# [Exercise prompt]
Below are the records; copy exactly the stretch from the line containing "When I try to" through the line containing "When User pressed", both ends included, and nothing else.

# [Data]
────────────────────
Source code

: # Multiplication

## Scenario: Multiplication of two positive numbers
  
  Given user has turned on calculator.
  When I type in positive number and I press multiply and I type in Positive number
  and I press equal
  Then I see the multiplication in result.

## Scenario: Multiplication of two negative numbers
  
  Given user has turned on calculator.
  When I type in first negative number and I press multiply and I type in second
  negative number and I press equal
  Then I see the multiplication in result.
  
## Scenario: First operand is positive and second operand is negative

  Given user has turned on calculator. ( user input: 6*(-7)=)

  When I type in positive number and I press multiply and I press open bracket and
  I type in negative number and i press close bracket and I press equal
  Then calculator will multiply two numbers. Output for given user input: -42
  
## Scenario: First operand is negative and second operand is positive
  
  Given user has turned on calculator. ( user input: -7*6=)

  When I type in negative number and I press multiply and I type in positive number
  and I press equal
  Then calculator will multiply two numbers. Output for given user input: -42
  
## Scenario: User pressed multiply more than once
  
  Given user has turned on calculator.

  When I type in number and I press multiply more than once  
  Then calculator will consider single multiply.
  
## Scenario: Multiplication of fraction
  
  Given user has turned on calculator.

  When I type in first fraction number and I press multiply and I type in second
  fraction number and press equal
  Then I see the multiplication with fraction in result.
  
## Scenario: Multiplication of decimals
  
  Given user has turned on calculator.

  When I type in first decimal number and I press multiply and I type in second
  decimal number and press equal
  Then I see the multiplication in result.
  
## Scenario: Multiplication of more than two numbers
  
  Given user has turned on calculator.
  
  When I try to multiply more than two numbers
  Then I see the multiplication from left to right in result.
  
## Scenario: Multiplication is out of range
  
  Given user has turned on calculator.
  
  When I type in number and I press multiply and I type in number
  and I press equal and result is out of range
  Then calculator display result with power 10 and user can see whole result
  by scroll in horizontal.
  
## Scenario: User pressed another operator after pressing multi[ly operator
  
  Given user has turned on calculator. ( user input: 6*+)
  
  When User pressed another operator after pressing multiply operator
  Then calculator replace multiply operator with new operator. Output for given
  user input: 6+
────────────────────
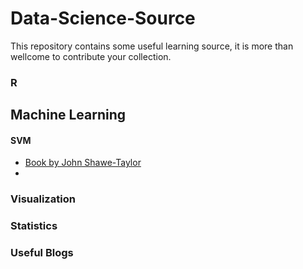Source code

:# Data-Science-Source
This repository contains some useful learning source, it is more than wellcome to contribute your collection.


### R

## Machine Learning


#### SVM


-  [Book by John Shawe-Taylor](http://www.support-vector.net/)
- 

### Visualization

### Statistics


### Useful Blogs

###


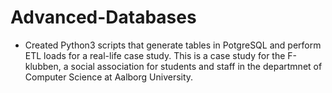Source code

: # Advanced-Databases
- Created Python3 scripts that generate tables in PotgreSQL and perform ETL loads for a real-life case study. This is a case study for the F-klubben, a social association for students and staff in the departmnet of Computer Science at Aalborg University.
────────────────────
# [Answer space]
  When I try to multiply more than two numbers
  Then I see the multiplication from left to right in result.
  
## Scenario: Multiplication is out of range
  
  Given user has turned on calculator.
  
  When I type in number and I press multiply and I type in number
  and I press equal and result is out of range
  Then calculator display result with power 10 and user can see whole result
  by scroll in horizontal.
  
## Scenario: User pressed another operator after pressing multi[ly operator
  
  Given user has turned on calculator. ( user input: 6*+)
  
  When User pressed another operator after pressing multiply operator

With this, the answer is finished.